* Exercise objective
Repeat verbatim, and only, the lines of the data below, beginning at the line that contains "- Apply fixes from StyleCI by @bilfeldt in #14" and stopping after the line that contains "- Add logging to a flysystem disk".

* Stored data
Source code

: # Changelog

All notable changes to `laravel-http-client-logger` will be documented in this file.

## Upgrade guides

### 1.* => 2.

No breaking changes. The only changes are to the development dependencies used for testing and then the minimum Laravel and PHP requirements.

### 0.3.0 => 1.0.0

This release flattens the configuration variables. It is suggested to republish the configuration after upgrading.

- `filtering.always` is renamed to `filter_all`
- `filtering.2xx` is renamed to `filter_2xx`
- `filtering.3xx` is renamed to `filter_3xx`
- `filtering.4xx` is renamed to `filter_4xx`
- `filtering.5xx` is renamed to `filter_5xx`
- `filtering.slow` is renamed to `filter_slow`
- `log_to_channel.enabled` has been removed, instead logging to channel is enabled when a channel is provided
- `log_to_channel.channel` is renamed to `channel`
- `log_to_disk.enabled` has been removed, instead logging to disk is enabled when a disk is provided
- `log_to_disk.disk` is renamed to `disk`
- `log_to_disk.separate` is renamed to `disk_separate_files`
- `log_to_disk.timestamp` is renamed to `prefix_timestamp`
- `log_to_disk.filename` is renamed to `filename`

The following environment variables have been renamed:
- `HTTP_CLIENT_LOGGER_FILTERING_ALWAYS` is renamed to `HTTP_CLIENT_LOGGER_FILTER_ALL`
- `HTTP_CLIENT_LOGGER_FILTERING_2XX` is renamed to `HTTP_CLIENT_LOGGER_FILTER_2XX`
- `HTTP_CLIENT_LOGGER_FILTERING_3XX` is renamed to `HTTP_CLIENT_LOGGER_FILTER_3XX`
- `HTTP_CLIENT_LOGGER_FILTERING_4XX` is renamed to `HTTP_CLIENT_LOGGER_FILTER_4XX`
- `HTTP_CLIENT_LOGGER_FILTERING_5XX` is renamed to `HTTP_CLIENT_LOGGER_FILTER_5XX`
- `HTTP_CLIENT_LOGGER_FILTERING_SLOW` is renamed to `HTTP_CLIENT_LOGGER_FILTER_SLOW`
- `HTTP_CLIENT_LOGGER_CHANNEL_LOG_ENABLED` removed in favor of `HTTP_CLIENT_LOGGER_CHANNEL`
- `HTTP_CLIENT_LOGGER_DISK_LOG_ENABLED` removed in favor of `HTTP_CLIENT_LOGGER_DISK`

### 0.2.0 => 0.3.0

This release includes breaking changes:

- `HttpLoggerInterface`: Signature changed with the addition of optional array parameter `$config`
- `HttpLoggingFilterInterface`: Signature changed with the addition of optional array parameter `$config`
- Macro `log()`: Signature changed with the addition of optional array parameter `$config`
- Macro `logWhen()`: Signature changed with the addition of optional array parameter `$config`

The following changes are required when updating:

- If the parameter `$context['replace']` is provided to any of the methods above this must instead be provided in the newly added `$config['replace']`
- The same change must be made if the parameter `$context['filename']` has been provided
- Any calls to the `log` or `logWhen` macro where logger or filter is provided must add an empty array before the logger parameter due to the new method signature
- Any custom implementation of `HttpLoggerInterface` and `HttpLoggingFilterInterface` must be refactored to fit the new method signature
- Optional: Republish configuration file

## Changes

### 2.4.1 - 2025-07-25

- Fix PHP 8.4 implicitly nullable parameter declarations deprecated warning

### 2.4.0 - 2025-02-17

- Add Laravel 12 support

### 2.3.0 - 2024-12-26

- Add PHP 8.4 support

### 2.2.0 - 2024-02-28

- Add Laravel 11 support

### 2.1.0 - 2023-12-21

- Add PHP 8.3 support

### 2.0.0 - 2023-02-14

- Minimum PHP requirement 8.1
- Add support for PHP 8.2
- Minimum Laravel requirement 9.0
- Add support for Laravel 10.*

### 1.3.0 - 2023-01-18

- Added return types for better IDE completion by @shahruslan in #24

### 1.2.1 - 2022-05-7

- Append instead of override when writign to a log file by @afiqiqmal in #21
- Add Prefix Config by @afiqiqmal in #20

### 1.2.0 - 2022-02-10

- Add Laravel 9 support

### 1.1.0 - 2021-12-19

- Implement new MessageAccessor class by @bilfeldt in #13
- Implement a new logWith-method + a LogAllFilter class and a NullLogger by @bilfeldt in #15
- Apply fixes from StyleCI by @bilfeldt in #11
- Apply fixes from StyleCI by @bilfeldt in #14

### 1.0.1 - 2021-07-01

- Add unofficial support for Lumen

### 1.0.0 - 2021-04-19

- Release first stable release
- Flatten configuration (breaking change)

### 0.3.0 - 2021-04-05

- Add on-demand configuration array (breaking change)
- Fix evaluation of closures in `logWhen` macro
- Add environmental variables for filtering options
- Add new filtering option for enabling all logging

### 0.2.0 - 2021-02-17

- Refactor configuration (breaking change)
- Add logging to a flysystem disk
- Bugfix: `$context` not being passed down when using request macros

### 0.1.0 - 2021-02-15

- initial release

==

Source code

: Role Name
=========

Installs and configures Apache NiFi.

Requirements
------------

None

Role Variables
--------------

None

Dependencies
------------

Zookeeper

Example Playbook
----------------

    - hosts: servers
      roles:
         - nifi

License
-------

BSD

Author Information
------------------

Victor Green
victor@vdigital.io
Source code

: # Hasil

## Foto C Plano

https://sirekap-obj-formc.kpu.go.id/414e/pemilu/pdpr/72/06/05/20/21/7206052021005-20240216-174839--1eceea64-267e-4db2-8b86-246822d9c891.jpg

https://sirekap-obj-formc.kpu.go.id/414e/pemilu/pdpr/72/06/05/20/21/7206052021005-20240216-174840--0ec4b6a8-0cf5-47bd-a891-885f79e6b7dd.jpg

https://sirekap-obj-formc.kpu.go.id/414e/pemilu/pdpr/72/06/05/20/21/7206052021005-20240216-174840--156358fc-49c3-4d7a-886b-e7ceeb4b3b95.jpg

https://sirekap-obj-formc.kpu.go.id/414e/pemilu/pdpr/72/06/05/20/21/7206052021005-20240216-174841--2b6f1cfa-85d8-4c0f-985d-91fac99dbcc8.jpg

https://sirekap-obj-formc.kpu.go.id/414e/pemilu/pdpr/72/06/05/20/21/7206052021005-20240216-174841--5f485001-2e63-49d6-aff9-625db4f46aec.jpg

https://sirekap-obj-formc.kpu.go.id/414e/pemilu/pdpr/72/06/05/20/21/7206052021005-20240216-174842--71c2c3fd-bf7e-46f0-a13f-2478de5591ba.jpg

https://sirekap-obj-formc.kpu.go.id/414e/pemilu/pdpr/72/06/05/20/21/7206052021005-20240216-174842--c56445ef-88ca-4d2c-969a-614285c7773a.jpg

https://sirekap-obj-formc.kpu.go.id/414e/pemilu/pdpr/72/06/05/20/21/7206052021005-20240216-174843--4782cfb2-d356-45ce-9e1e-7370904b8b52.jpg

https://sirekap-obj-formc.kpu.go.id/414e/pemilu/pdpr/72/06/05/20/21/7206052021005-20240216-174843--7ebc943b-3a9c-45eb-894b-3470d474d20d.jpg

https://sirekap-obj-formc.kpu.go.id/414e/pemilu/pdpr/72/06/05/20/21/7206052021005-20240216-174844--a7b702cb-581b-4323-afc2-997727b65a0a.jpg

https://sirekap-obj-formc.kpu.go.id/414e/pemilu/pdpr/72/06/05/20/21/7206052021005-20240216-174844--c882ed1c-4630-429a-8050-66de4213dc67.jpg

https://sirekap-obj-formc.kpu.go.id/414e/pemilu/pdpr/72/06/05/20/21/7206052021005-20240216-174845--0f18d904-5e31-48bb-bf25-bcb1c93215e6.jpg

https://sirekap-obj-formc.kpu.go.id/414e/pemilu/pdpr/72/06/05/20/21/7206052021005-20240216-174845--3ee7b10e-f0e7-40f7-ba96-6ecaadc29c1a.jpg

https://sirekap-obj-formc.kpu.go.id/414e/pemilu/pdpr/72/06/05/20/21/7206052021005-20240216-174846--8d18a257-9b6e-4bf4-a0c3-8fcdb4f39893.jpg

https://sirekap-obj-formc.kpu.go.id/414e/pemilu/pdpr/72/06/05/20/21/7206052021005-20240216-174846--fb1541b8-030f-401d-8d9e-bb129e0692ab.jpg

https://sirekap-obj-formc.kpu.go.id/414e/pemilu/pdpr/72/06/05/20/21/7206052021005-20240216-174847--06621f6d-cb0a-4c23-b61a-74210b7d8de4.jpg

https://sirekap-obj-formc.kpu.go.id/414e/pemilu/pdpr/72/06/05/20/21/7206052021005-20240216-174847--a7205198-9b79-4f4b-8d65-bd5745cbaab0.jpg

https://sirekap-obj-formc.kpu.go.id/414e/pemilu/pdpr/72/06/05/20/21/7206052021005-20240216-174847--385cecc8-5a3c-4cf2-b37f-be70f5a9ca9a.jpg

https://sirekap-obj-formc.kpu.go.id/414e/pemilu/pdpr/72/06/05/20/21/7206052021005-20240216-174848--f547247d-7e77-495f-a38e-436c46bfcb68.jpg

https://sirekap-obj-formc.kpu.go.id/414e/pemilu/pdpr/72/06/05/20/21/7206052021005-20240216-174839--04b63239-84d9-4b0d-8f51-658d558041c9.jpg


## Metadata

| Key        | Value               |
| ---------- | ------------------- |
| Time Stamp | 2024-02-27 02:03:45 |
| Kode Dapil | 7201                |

* Response to the task
- Apply fixes from StyleCI by @bilfeldt in #14

### 1.0.1 - 2021-07-01

- Add unofficial support for Lumen

### 1.0.0 - 2021-04-19

- Release first stable release
- Flatten configuration (breaking change)

### 0.3.0 - 2021-04-05

- Add on-demand configuration array (breaking change)
- Fix evaluation of closures in `logWhen` macro
- Add environmental variables for filtering options
- Add new filtering option for enabling all logging

### 0.2.0 - 2021-02-17

- Refactor configuration (breaking change)
- Add logging to a flysystem disk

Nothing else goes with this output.